====== The records ======

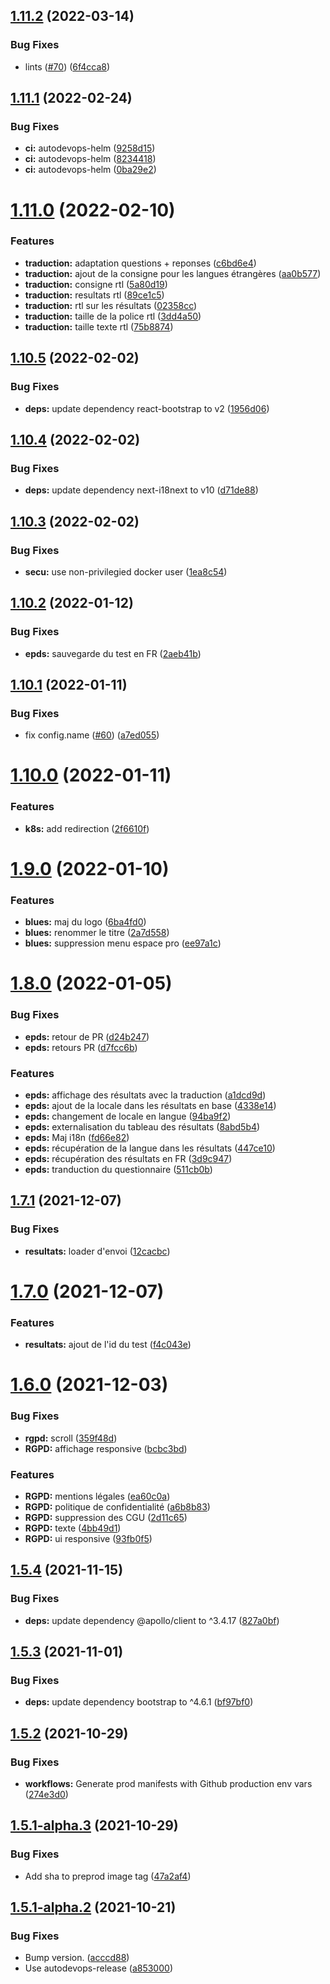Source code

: ## [1.11.2](https://github.com/SocialGouv/nos1000jours-web-pro/compare/v1.11.1...v1.11.2) (2022-03-14)


### Bug Fixes

* lints ([#70](https://github.com/SocialGouv/nos1000jours-web-pro/issues/70)) ([6f4cca8](https://github.com/SocialGouv/nos1000jours-web-pro/commit/6f4cca841e7773eee890e9e09da44051b766511e))

## [1.11.1](https://github.com/SocialGouv/nos1000jours-web-pro/compare/v1.11.0...v1.11.1) (2022-02-24)


### Bug Fixes

* **ci:** autodevops-helm ([9258d15](https://github.com/SocialGouv/nos1000jours-web-pro/commit/9258d15896a387bb1f76ca3f8e1ea370ca48b693))
* **ci:** autodevops-helm ([8234418](https://github.com/SocialGouv/nos1000jours-web-pro/commit/8234418583ff60e8f7d8238834b5a8879fbb439f))
* **ci:** autodevops-helm ([0ba29e2](https://github.com/SocialGouv/nos1000jours-web-pro/commit/0ba29e2c8a29245f2b81deeb4346c931e9d3abdf))

# [1.11.0](https://github.com/SocialGouv/nos1000jours-web-pro/compare/v1.10.5...v1.11.0) (2022-02-10)


### Features

* **traduction:** adaptation questions + reponses ([c6bd6e4](https://github.com/SocialGouv/nos1000jours-web-pro/commit/c6bd6e45996d84b13320a51949556dd459de4c44))
* **traduction:** ajout de la consigne pour les langues étrangères ([aa0b577](https://github.com/SocialGouv/nos1000jours-web-pro/commit/aa0b577c7ab0241f95ed961715896414f476effa))
* **traduction:** consigne rtl ([5a80d19](https://github.com/SocialGouv/nos1000jours-web-pro/commit/5a80d19d9e7bfbfe66741b0f17554a2a1f1baa1d))
* **traduction:** resultats rtl ([89ce1c5](https://github.com/SocialGouv/nos1000jours-web-pro/commit/89ce1c52e951c04eb57dfd5610f73ea06459c8be))
* **traduction:** rtl sur les résultats ([02358cc](https://github.com/SocialGouv/nos1000jours-web-pro/commit/02358ccd1c6e7e1e100d8f4a6fff3282e338613d))
* **traduction:** taille de la police rtl ([3dd4a50](https://github.com/SocialGouv/nos1000jours-web-pro/commit/3dd4a50501a1766b0070b005792ddd40c98b8f1c))
* **traduction:** taille texte rtl ([75b8874](https://github.com/SocialGouv/nos1000jours-web-pro/commit/75b8874144bd17946b3fa65f51ee1ab34f741428))

## [1.10.5](https://github.com/SocialGouv/nos1000jours-web-pro/compare/v1.10.4...v1.10.5) (2022-02-02)


### Bug Fixes

* **deps:** update dependency react-bootstrap to v2 ([1956d06](https://github.com/SocialGouv/nos1000jours-web-pro/commit/1956d06f0963675dee4af27eee29c7caf0bf6afa))

## [1.10.4](https://github.com/SocialGouv/nos1000jours-web-pro/compare/v1.10.3...v1.10.4) (2022-02-02)


### Bug Fixes

* **deps:** update dependency next-i18next to v10 ([d71de88](https://github.com/SocialGouv/nos1000jours-web-pro/commit/d71de88799b23a6bca2b5007453e287097523594))

## [1.10.3](https://github.com/SocialGouv/nos1000jours-web-pro/compare/v1.10.2...v1.10.3) (2022-02-02)


### Bug Fixes

* **secu:** use non-privilegied docker user ([1ea8c54](https://github.com/SocialGouv/nos1000jours-web-pro/commit/1ea8c54331302ba0cbd5de737a62e77ea848527d))

## [1.10.2](https://github.com/SocialGouv/nos1000jours-web-pro/compare/v1.10.1...v1.10.2) (2022-01-12)


### Bug Fixes

* **epds:** sauvegarde du test en FR ([2aeb41b](https://github.com/SocialGouv/nos1000jours-web-pro/commit/2aeb41bed0291a56a813ab2c86948855337194da))

## [1.10.1](https://github.com/SocialGouv/nos1000jours-web-pro/compare/v1.10.0...v1.10.1) (2022-01-11)


### Bug Fixes

* fix config.name ([#60](https://github.com/SocialGouv/nos1000jours-web-pro/issues/60)) ([a7ed055](https://github.com/SocialGouv/nos1000jours-web-pro/commit/a7ed05528d812f25a9245252c43f9846cb02a3cf))

# [1.10.0](https://github.com/SocialGouv/nos1000jours-web-pro/compare/v1.9.0...v1.10.0) (2022-01-11)


### Features

* **k8s:** add redirection ([2f6610f](https://github.com/SocialGouv/nos1000jours-web-pro/commit/2f6610f9a9e4edbcd971f1ae50ba2ee395def139))

# [1.9.0](https://github.com/SocialGouv/nos1000jours-web-pro/compare/v1.8.0...v1.9.0) (2022-01-10)


### Features

* **blues:** maj du logo ([6ba4fd0](https://github.com/SocialGouv/nos1000jours-web-pro/commit/6ba4fd04e2cc6adea5c24cee457666efdff0aea3))
* **blues:** renommer le titre ([2a7d558](https://github.com/SocialGouv/nos1000jours-web-pro/commit/2a7d558a2538564dfaca292ca4ba47ae5b3334d2))
* **blues:** suppression menu espace pro ([ee97a1c](https://github.com/SocialGouv/nos1000jours-web-pro/commit/ee97a1c1e989da730801bc49ccba6dfc03075117))

# [1.8.0](https://github.com/SocialGouv/nos1000jours-web-pro/compare/v1.7.1...v1.8.0) (2022-01-05)


### Bug Fixes

* **epds:** retour de PR ([d24b247](https://github.com/SocialGouv/nos1000jours-web-pro/commit/d24b2474dd9dd9664c98a0b21a5d4cdd279248af))
* **epds:** retours PR ([d7fcc6b](https://github.com/SocialGouv/nos1000jours-web-pro/commit/d7fcc6b0caf1f57f51452a760aa8d2890a9d35d5))


### Features

* **epds:** affichage des résultats avec la traduction ([a1dcd9d](https://github.com/SocialGouv/nos1000jours-web-pro/commit/a1dcd9da119dc782540e15411119614e6bcb9150))
* **epds:** ajout  de la locale dans les résultats en base ([4338e14](https://github.com/SocialGouv/nos1000jours-web-pro/commit/4338e146a441250ba155726104dd997fd12484ce))
* **epds:** changement de locale en langue ([94ba9f2](https://github.com/SocialGouv/nos1000jours-web-pro/commit/94ba9f2af4efa758a0ed28cc9e3792bf5df005ad))
* **epds:** externalisation du tableau des résultats ([8abd5b4](https://github.com/SocialGouv/nos1000jours-web-pro/commit/8abd5b410f40f8c84da127222735bc7dd70510aa))
* **epds:** Maj i18n ([fd66e82](https://github.com/SocialGouv/nos1000jours-web-pro/commit/fd66e82049f4224b7d97c20fd579ede47a204d15))
* **epds:** récupération de la langue dans les résultats ([447ce10](https://github.com/SocialGouv/nos1000jours-web-pro/commit/447ce104f67f0e2ebf61b260f1f7c9135500dfc8))
* **epds:** récupération des résultats en FR ([3d9c947](https://github.com/SocialGouv/nos1000jours-web-pro/commit/3d9c9477b209a017108fd8e250cda9a8b67f5458))
* **epds:** tranduction du questionnaire ([511cb0b](https://github.com/SocialGouv/nos1000jours-web-pro/commit/511cb0b6f84a953e3ec56d485a68a7c24906ec5f))

## [1.7.1](https://github.com/SocialGouv/nos1000jours-web-pro/compare/v1.7.0...v1.7.1) (2021-12-07)


### Bug Fixes

* **resultats:** loader d'envoi ([12cacbc](https://github.com/SocialGouv/nos1000jours-web-pro/commit/12cacbcab88ec9bddd0d7d403b92874f0b59c97e))

# [1.7.0](https://github.com/SocialGouv/nos1000jours-web-pro/compare/v1.6.0...v1.7.0) (2021-12-07)


### Features

* **resultats:** ajout de l'id du test ([f4c043e](https://github.com/SocialGouv/nos1000jours-web-pro/commit/f4c043e3d5f03851f8f3b1ba4a4fbb3ed217422c))

# [1.6.0](https://github.com/SocialGouv/nos1000jours-web-pro/compare/v1.5.4...v1.6.0) (2021-12-03)


### Bug Fixes

* **rgpd:** scroll ([359f48d](https://github.com/SocialGouv/nos1000jours-web-pro/commit/359f48d7d50eca6570fc1ee71f5a96f8cc91e470))
* **RGPD:** affichage responsive ([bcbc3bd](https://github.com/SocialGouv/nos1000jours-web-pro/commit/bcbc3bd373d7d26ce85ac613daf6e73dfc438959))


### Features

* **RGPD:** mentions légales ([ea60c0a](https://github.com/SocialGouv/nos1000jours-web-pro/commit/ea60c0aa0fcd7a91c48da1fe6dd3f38cb9945885))
* **RGPD:** politique de confidentialité ([a6b8b83](https://github.com/SocialGouv/nos1000jours-web-pro/commit/a6b8b83cc690b126963f7c3718b3243d04b5b4b2))
* **RGPD:** suppression des CGU ([2d11c65](https://github.com/SocialGouv/nos1000jours-web-pro/commit/2d11c6531307cbeac9eb8b0ae395aff882dde57e))
* **RGPD:** texte ([4bb49d1](https://github.com/SocialGouv/nos1000jours-web-pro/commit/4bb49d16004f32af8ff19890fd193f0fc5878c74))
* **RGPD:** ui responsive ([93fb0f5](https://github.com/SocialGouv/nos1000jours-web-pro/commit/93fb0f54c2f1120de81ecf2335e90fbe8a8d3383))

## [1.5.4](https://github.com/SocialGouv/nos1000jours-web-pro/compare/v1.5.3...v1.5.4) (2021-11-15)


### Bug Fixes

* **deps:** update dependency @apollo/client to ^3.4.17 ([827a0bf](https://github.com/SocialGouv/nos1000jours-web-pro/commit/827a0bf5261f45ef2b8ee3c2c01bac5b1693bad1))

## [1.5.3](https://github.com/SocialGouv/nos1000jours-web-pro/compare/v1.5.2...v1.5.3) (2021-11-01)


### Bug Fixes

* **deps:** update dependency bootstrap to ^4.6.1 ([bf97bf0](https://github.com/SocialGouv/nos1000jours-web-pro/commit/bf97bf06ae9d4ab356fd38d33e0aab6120b19052))

## [1.5.2](https://github.com/SocialGouv/nos1000jours-web-pro/compare/v1.5.1...v1.5.2) (2021-10-29)


### Bug Fixes

* **workflows:** Generate prod manifests with Github production env vars ([274e3d0](https://github.com/SocialGouv/nos1000jours-web-pro/commit/274e3d0a8dc0ba87a1c3c0a05eb295ff9b68b542))

## [1.5.1-alpha.3](https://github.com/SocialGouv/nos1000jours-web-pro/compare/v1.5.1-alpha.2...v1.5.1-alpha.3) (2021-10-29)


### Bug Fixes

* Add sha to preprod image tag ([47a2af4](https://github.com/SocialGouv/nos1000jours-web-pro/commit/47a2af428dee1d23c601d750f5a83bcd7b31d808))

## [1.5.1-alpha.2](https://github.com/SocialGouv/nos1000jours-web-pro/compare/v1.5.1-alpha.1...v1.5.1-alpha.2) (2021-10-21)


### Bug Fixes

* Bump version. ([acccd88](https://github.com/SocialGouv/nos1000jours-web-pro/commit/acccd88f0c915dc88a1df86bef3e71c015767f87))
* Use autodevops-release ([a853000](https://github.com/SocialGouv/nos1000jours-web-pro/commit/a8530001e3088de3d4186940f53367907e6d3b28))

======

=== Work task ===
A single figure is all that is needed: the number of lines above that contain the string "résultats".

=== Task output ===
6